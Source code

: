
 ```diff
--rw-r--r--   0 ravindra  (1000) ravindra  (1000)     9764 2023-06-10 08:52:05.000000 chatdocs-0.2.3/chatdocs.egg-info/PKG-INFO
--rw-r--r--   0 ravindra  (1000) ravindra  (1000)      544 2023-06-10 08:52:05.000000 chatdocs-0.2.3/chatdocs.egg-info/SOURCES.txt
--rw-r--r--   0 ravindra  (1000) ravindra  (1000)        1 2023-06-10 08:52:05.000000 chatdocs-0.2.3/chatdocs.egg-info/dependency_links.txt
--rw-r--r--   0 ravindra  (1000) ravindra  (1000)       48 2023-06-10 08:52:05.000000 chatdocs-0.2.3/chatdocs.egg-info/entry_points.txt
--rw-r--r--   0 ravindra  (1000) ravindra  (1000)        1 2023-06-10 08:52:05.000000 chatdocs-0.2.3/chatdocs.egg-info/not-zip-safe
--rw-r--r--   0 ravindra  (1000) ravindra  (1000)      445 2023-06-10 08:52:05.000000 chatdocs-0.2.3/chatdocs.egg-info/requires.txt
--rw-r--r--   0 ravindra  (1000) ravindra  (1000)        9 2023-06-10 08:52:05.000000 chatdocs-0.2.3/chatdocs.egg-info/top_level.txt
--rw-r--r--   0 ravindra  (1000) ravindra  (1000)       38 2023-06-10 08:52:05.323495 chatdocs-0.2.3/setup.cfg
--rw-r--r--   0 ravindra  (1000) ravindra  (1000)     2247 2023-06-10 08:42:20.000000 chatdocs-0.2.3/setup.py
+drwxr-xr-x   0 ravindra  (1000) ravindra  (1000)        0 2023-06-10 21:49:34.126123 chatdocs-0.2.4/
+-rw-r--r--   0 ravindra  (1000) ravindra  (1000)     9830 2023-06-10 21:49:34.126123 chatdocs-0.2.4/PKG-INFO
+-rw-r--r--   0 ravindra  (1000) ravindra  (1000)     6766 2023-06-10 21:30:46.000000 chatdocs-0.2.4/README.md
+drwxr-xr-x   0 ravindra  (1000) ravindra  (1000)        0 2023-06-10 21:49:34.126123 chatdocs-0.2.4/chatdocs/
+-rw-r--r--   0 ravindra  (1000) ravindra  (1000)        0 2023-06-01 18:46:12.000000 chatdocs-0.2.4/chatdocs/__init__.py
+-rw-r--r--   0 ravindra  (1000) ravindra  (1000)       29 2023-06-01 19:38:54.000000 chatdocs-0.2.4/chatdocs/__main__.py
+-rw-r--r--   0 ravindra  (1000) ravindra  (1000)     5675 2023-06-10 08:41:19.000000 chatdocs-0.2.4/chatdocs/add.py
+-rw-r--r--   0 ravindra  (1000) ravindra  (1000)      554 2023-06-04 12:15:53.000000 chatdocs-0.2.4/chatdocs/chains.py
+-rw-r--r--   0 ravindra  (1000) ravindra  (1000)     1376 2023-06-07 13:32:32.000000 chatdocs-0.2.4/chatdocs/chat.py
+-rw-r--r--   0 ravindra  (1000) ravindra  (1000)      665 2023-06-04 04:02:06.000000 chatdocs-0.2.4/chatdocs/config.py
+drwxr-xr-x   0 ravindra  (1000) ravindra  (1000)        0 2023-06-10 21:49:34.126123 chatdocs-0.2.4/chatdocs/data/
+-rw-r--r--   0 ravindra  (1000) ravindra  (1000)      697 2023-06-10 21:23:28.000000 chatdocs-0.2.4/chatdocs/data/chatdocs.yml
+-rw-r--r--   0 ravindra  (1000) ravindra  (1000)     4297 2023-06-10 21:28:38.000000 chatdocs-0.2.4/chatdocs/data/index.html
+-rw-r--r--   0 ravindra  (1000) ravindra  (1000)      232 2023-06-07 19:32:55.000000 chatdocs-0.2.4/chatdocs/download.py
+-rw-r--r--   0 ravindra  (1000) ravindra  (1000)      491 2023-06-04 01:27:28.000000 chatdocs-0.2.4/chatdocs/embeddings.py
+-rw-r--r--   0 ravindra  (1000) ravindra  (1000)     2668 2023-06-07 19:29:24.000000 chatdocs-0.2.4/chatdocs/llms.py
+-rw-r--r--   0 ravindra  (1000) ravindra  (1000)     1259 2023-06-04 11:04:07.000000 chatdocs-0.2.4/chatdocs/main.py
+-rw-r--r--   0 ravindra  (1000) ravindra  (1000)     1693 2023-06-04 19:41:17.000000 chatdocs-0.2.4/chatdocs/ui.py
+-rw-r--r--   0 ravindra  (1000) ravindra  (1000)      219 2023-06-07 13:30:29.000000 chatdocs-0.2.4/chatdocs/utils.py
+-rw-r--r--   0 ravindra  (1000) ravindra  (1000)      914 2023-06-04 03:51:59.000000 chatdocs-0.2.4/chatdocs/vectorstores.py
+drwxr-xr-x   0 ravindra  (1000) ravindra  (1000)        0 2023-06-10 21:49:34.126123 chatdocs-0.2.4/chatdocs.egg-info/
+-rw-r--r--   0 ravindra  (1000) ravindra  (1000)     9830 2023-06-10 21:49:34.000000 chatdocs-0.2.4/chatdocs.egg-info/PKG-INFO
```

• [To do]
The word "drwxr" is the filter: copy every line of the listing above that contains it.

• [Answer to the exercise]
+drwxr-xr-x   0 ravindra  (1000) ravindra  (1000)        0 2023-06-10 21:49:34.126123 chatdocs-0.2.4/
+drwxr-xr-x   0 ravindra  (1000) ravindra  (1000)        0 2023-06-10 21:49:34.126123 chatdocs-0.2.4/chatdocs/
+drwxr-xr-x   0 ravindra  (1000) ravindra  (1000)        0 2023-06-10 21:49:34.126123 chatdocs-0.2.4/chatdocs/data/
+drwxr-xr-x   0 ravindra  (1000) ravindra  (1000)        0 2023-06-10 21:49:34.126123 chatdocs-0.2.4/chatdocs.egg-info/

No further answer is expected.